Dataset entries
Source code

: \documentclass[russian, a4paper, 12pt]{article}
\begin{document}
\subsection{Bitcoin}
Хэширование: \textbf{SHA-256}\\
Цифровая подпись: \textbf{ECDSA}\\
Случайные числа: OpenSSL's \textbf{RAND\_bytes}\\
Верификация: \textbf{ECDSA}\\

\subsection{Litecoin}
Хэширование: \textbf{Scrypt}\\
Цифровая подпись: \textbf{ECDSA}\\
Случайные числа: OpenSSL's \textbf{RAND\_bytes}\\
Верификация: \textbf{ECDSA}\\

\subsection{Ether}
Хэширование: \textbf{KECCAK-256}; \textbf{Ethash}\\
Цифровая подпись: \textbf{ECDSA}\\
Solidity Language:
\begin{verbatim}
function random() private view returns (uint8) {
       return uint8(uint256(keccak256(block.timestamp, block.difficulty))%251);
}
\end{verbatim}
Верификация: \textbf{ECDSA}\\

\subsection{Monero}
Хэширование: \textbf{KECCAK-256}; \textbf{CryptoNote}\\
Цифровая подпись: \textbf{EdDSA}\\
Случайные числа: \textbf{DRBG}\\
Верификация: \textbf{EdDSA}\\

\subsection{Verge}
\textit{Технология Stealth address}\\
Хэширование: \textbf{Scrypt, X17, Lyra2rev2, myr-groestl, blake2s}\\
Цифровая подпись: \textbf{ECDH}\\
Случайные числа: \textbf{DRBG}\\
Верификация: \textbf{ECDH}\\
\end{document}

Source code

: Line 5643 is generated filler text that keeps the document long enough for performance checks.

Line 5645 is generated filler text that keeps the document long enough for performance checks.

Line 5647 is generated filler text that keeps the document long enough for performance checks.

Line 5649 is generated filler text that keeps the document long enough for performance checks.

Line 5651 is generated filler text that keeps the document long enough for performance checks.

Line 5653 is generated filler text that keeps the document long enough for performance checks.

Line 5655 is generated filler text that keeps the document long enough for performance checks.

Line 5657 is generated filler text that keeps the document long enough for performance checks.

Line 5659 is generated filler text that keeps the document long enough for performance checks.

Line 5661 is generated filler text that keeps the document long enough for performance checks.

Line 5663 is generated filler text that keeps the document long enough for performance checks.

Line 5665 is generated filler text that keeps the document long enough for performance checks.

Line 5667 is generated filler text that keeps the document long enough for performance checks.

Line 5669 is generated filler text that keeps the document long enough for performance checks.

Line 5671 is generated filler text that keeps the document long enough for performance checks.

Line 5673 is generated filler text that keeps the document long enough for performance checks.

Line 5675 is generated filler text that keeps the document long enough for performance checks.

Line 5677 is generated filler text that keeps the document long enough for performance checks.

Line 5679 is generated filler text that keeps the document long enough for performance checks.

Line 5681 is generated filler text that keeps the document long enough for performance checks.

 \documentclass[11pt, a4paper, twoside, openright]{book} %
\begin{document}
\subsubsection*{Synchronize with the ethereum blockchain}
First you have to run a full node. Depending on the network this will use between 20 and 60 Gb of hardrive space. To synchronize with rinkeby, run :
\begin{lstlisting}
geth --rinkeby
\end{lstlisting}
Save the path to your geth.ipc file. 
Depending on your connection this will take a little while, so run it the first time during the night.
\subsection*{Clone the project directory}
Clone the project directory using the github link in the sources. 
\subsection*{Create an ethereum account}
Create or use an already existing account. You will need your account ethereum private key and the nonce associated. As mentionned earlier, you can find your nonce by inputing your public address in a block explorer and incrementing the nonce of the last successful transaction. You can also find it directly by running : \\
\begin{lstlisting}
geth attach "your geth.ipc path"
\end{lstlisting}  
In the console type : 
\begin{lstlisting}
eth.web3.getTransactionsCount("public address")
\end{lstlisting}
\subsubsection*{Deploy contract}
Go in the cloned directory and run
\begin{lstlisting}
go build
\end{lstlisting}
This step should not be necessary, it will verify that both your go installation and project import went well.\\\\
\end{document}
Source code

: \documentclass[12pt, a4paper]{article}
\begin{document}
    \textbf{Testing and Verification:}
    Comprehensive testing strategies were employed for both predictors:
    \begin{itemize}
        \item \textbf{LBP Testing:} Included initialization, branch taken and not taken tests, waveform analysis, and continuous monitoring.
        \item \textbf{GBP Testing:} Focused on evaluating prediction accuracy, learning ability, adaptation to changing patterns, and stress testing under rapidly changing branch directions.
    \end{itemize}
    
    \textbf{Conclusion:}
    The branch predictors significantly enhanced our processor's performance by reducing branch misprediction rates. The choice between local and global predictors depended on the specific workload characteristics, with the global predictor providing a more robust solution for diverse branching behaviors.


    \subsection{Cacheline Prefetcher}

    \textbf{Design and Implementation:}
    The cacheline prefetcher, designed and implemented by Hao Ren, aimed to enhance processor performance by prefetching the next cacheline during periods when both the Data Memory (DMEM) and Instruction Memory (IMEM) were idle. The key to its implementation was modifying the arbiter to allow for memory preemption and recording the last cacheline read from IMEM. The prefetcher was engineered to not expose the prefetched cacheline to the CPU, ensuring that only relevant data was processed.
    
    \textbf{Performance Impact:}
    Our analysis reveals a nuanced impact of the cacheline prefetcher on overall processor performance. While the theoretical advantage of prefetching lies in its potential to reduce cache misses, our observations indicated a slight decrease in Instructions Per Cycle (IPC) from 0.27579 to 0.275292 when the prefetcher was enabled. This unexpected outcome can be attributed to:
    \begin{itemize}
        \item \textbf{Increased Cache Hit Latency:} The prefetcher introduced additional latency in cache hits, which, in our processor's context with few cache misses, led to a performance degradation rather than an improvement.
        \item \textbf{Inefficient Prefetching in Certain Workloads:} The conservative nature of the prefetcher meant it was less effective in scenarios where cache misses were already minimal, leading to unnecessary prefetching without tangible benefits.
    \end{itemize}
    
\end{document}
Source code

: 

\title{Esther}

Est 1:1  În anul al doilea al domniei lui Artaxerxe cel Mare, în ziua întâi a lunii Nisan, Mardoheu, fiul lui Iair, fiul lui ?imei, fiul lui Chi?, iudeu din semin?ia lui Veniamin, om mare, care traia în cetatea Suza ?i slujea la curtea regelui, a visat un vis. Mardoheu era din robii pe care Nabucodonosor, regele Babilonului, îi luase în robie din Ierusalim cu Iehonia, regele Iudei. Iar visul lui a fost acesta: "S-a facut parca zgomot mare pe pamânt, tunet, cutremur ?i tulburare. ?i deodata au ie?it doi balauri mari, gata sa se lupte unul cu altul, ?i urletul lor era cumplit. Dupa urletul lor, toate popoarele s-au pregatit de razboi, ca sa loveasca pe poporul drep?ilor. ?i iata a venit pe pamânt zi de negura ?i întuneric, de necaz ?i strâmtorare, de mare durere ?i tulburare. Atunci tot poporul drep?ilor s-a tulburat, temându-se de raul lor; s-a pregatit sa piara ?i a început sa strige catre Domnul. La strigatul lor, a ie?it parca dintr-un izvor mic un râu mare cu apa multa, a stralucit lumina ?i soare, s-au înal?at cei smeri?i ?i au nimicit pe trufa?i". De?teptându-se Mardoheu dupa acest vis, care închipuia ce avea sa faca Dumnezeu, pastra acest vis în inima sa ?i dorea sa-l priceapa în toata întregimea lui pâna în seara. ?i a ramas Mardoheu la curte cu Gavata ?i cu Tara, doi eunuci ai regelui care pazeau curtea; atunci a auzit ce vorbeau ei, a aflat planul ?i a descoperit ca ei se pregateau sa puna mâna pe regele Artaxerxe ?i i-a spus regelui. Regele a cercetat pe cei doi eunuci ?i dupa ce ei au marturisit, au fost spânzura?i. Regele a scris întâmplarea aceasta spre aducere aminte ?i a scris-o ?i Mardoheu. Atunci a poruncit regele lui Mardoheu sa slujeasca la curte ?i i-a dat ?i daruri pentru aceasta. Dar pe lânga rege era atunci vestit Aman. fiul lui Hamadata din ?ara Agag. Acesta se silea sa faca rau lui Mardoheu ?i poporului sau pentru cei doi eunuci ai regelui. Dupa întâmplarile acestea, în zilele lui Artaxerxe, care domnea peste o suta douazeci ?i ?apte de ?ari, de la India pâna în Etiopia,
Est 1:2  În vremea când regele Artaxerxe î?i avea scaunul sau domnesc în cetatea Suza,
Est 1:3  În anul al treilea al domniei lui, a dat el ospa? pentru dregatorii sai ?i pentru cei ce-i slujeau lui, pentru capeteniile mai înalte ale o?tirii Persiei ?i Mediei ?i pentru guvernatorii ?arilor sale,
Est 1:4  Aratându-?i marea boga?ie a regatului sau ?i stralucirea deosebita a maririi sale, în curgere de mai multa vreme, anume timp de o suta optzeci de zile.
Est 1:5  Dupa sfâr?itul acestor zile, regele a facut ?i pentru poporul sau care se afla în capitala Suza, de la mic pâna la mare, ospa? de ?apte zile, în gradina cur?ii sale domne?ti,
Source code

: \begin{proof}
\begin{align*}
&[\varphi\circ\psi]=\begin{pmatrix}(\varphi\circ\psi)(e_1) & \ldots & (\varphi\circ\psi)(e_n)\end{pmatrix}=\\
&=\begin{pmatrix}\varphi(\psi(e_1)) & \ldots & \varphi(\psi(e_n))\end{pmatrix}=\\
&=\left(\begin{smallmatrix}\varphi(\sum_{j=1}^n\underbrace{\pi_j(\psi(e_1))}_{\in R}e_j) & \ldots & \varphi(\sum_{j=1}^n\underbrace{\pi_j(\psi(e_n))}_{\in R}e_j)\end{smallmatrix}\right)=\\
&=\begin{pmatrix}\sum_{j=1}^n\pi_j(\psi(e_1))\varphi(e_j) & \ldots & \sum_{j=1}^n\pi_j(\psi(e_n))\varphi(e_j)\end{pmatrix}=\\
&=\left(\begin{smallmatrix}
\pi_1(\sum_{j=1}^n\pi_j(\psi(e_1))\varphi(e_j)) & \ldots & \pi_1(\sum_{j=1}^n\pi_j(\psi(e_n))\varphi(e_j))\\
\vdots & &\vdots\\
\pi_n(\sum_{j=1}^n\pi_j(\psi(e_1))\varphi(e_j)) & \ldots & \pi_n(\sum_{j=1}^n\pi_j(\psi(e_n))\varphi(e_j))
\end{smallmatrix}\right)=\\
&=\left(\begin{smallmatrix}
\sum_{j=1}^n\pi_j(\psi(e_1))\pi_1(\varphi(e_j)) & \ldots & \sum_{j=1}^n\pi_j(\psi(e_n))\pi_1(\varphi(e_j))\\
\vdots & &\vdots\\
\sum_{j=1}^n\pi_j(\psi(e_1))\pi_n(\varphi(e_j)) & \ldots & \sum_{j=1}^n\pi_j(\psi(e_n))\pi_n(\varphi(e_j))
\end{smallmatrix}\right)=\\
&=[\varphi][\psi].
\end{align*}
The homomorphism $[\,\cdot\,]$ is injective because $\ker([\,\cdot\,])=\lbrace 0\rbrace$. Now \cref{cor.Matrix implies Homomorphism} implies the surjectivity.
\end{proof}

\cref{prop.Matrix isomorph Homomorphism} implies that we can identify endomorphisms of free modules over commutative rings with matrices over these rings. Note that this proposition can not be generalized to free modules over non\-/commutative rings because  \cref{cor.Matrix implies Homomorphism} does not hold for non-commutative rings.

◆ Prompt ◆
Every line from the line containing "Line 5663 is" through the line containing "Line 5675 is" in the records above must be retyped exactly. Leave out the rest.

◆ Answer below ◆
Line 5663 is generated filler text that keeps the document long enough for performance checks.

Line 5665 is generated filler text that keeps the document long enough for performance checks.

Line 5667 is generated filler text that keeps the document long enough for performance checks.

Line 5669 is generated filler text that keeps the document long enough for performance checks.

Line 5671 is generated filler text that keeps the document long enough for performance checks.

Line 5673 is generated filler text that keeps the document long enough for performance checks.

Line 5675 is generated filler text that keeps the document long enough for performance checks.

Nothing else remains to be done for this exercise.